* [DATA SUPPLIED]:
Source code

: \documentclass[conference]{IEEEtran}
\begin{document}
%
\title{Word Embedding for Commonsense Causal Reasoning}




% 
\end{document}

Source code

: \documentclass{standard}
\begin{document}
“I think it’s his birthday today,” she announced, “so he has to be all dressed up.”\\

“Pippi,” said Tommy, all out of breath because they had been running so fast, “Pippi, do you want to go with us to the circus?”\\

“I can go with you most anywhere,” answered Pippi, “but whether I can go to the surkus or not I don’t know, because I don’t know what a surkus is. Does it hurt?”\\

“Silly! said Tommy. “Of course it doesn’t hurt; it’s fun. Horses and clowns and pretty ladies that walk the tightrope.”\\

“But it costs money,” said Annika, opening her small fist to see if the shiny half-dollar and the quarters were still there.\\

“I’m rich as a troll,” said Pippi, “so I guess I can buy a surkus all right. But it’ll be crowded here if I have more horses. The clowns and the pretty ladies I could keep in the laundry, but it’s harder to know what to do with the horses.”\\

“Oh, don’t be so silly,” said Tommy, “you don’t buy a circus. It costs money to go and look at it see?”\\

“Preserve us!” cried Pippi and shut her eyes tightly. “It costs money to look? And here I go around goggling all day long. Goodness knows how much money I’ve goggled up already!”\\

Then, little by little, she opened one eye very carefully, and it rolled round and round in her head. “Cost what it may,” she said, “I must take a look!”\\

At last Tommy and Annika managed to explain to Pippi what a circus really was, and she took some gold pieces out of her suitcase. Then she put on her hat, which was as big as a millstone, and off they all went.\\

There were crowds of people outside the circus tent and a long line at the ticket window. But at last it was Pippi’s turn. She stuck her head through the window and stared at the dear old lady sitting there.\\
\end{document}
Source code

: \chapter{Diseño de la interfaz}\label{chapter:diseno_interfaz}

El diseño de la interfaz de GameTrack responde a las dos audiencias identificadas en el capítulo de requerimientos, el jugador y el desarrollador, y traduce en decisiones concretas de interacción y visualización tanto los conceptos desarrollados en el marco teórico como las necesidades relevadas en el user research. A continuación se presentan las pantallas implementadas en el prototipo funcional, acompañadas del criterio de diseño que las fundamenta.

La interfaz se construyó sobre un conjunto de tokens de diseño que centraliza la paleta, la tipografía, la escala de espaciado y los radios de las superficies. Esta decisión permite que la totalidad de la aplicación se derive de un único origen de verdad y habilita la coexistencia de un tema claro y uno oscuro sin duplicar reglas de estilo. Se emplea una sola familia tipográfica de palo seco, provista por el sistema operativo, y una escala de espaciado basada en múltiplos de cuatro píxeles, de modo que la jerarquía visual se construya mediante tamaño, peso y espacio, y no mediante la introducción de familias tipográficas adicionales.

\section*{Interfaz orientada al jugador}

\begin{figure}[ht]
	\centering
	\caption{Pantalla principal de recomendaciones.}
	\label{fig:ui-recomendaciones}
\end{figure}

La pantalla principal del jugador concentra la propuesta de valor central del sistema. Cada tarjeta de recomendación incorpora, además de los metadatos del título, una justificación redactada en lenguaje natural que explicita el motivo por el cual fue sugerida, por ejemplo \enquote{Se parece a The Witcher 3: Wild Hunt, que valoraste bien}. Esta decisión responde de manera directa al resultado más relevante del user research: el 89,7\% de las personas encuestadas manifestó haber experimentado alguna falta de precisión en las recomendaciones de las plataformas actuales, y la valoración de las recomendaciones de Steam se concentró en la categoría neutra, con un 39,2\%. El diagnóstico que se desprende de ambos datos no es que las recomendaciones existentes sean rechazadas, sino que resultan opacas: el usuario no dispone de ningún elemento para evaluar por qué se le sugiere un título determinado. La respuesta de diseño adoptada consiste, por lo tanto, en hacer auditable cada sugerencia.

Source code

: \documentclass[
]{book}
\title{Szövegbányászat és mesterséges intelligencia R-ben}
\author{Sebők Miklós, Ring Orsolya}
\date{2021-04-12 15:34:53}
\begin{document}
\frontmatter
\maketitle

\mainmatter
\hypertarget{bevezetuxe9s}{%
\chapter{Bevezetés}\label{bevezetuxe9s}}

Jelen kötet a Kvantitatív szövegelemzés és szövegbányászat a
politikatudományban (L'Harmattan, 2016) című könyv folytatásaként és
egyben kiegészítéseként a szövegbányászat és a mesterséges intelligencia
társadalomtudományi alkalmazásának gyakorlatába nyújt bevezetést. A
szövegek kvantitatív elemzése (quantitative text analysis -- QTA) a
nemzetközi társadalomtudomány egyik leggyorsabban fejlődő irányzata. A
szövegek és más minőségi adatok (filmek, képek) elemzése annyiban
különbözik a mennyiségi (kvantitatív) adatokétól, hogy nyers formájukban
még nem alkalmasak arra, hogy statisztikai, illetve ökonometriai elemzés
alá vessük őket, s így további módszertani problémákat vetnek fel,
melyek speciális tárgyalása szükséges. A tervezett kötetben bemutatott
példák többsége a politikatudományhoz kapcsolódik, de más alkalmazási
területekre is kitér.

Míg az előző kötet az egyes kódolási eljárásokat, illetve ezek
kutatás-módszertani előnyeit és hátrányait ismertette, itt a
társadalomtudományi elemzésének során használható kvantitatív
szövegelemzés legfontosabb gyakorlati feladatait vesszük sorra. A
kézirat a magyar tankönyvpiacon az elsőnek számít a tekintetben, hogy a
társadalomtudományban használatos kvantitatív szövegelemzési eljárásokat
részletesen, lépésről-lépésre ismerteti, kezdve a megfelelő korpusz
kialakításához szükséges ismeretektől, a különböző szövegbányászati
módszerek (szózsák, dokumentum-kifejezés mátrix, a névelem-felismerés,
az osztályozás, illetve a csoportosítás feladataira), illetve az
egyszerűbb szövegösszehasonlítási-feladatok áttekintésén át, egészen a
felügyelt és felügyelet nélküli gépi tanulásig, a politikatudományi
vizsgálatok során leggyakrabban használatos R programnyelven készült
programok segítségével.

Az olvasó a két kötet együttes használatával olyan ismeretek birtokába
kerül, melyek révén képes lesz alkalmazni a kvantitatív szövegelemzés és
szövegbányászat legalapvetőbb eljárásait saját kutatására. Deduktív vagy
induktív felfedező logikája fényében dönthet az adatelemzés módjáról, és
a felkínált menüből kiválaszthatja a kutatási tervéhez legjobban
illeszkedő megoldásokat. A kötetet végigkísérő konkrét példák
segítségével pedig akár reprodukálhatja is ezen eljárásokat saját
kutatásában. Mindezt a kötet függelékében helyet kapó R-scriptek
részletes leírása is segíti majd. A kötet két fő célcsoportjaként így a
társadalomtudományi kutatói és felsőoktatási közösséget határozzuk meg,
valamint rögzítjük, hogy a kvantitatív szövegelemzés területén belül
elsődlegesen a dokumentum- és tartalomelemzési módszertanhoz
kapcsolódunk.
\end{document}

* [WHAT IS BEING ASKED]:
Please give all the lines above again, exactly as they read.

* [RESPONSE AREA]:
Source code

: \documentclass[conference]{IEEEtran}
\begin{document}
%
\title{Word Embedding for Commonsense Causal Reasoning}




% 
\end{document}

Source code

: \documentclass{standard}
\begin{document}
“I think it’s his birthday today,” she announced, “so he has to be all dressed up.”\\

“Pippi,” said Tommy, all out of breath because they had been running so fast, “Pippi, do you want to go with us to the circus?”\\

“I can go with you most anywhere,” answered Pippi, “but whether I can go to the surkus or not I don’t know, because I don’t know what a surkus is. Does it hurt?”\\

“Silly! said Tommy. “Of course it doesn’t hurt; it’s fun. Horses and clowns and pretty ladies that walk the tightrope.”\\

“But it costs money,” said Annika, opening her small fist to see if the shiny half-dollar and the quarters were still there.\\

“I’m rich as a troll,” said Pippi, “so I guess I can buy a surkus all right. But it’ll be crowded here if I have more horses. The clowns and the pretty ladies I could keep in the laundry, but it’s harder to know what to do with the horses.”\\

“Oh, don’t be so silly,” said Tommy, “you don’t buy a circus. It costs money to go and look at it see?”\\

“Preserve us!” cried Pippi and shut her eyes tightly. “It costs money to look? And here I go around goggling all day long. Goodness knows how much money I’ve goggled up already!”\\

Then, little by little, she opened one eye very carefully, and it rolled round and round in her head. “Cost what it may,” she said, “I must take a look!”\\

At last Tommy and Annika managed to explain to Pippi what a circus really was, and she took some gold pieces out of her suitcase. Then she put on her hat, which was as big as a millstone, and off they all went.\\

There were crowds of people outside the circus tent and a long line at the ticket window. But at last it was Pippi’s turn. She stuck her head through the window and stared at the dear old lady sitting there.\\
\end{document}
Source code

: \chapter{Diseño de la interfaz}\label{chapter:diseno_interfaz}

El diseño de la interfaz de GameTrack responde a las dos audiencias identificadas en el capítulo de requerimientos, el jugador y el desarrollador, y traduce en decisiones concretas de interacción y visualización tanto los conceptos desarrollados en el marco teórico como las necesidades relevadas en el user research. A continuación se presentan las pantallas implementadas en el prototipo funcional, acompañadas del criterio de diseño que las fundamenta.

La interfaz se construyó sobre un conjunto de tokens de diseño que centraliza la paleta, la tipografía, la escala de espaciado y los radios de las superficies. Esta decisión permite que la totalidad de la aplicación se derive de un único origen de verdad y habilita la coexistencia de un tema claro y uno oscuro sin duplicar reglas de estilo. Se emplea una sola familia tipográfica de palo seco, provista por el sistema operativo, y una escala de espaciado basada en múltiplos de cuatro píxeles, de modo que la jerarquía visual se construya mediante tamaño, peso y espacio, y no mediante la introducción de familias tipográficas adicionales.

\section*{Interfaz orientada al jugador}

\begin{figure}[ht]
	\centering
	\caption{Pantalla principal de recomendaciones.}
	\label{fig:ui-recomendaciones}
\end{figure}

La pantalla principal del jugador concentra la propuesta de valor central del sistema. Cada tarjeta de recomendación incorpora, además de los metadatos del título, una justificación redactada en lenguaje natural que explicita el motivo por el cual fue sugerida, por ejemplo \enquote{Se parece a The Witcher 3: Wild Hunt, que valoraste bien}. Esta decisión responde de manera directa al resultado más relevante del user research: el 89,7\% de las personas encuestadas manifestó haber experimentado alguna falta de precisión en las recomendaciones de las plataformas actuales, y la valoración de las recomendaciones de Steam se concentró en la categoría neutra, con un 39,2\%. El diagnóstico que se desprende de ambos datos no es que las recomendaciones existentes sean rechazadas, sino que resultan opacas: el usuario no dispone de ningún elemento para evaluar por qué se le sugiere un título determinado. La respuesta de diseño adoptada consiste, por lo tanto, en hacer auditable cada sugerencia.

Source code

: \documentclass[
]{book}
\title{Szövegbányászat és mesterséges intelligencia R-ben}
\author{Sebők Miklós, Ring Orsolya}
\date{2021-04-12 15:34:53}
\begin{document}
\frontmatter
\maketitle

\mainmatter
\hypertarget{bevezetuxe9s}{%
\chapter{Bevezetés}\label{bevezetuxe9s}}

Jelen kötet a Kvantitatív szövegelemzés és szövegbányászat a
politikatudományban (L'Harmattan, 2016) című könyv folytatásaként és
egyben kiegészítéseként a szövegbányászat és a mesterséges intelligencia
társadalomtudományi alkalmazásának gyakorlatába nyújt bevezetést. A
szövegek kvantitatív elemzése (quantitative text analysis -- QTA) a
nemzetközi társadalomtudomány egyik leggyorsabban fejlődő irányzata. A
szövegek és más minőségi adatok (filmek, képek) elemzése annyiban
különbözik a mennyiségi (kvantitatív) adatokétól, hogy nyers formájukban
még nem alkalmasak arra, hogy statisztikai, illetve ökonometriai elemzés
alá vessük őket, s így további módszertani problémákat vetnek fel,
melyek speciális tárgyalása szükséges. A tervezett kötetben bemutatott
példák többsége a politikatudományhoz kapcsolódik, de más alkalmazási
területekre is kitér.

Míg az előző kötet az egyes kódolási eljárásokat, illetve ezek
kutatás-módszertani előnyeit és hátrányait ismertette, itt a
társadalomtudományi elemzésének során használható kvantitatív
szövegelemzés legfontosabb gyakorlati feladatait vesszük sorra. A
kézirat a magyar tankönyvpiacon az elsőnek számít a tekintetben, hogy a
társadalomtudományban használatos kvantitatív szövegelemzési eljárásokat
részletesen, lépésről-lépésre ismerteti, kezdve a megfelelő korpusz
kialakításához szükséges ismeretektől, a különböző szövegbányászati
módszerek (szózsák, dokumentum-kifejezés mátrix, a névelem-felismerés,
az osztályozás, illetve a csoportosítás feladataira), illetve az
egyszerűbb szövegösszehasonlítási-feladatok áttekintésén át, egészen a
felügyelt és felügyelet nélküli gépi tanulásig, a politikatudományi
vizsgálatok során leggyakrabban használatos R programnyelven készült
programok segítségével.

Az olvasó a két kötet együttes használatával olyan ismeretek birtokába
kerül, melyek révén képes lesz alkalmazni a kvantitatív szövegelemzés és
szövegbányászat legalapvetőbb eljárásait saját kutatására. Deduktív vagy
induktív felfedező logikája fényében dönthet az adatelemzés módjáról, és
a felkínált menüből kiválaszthatja a kutatási tervéhez legjobban
illeszkedő megoldásokat. A kötetet végigkísérő konkrét példák
segítségével pedig akár reprodukálhatja is ezen eljárásokat saját
kutatásában. Mindezt a kötet függelékében helyet kapó R-scriptek
részletes leírása is segíti majd. A kötet két fő célcsoportjaként így a
társadalomtudományi kutatói és felsőoktatási közösséget határozzuk meg,
valamint rögzítjük, hogy a kvantitatív szövegelemzés területén belül
elsődlegesen a dokumentum- és tartalomelemzési módszertanhoz
kapcsolódunk.
\end{document}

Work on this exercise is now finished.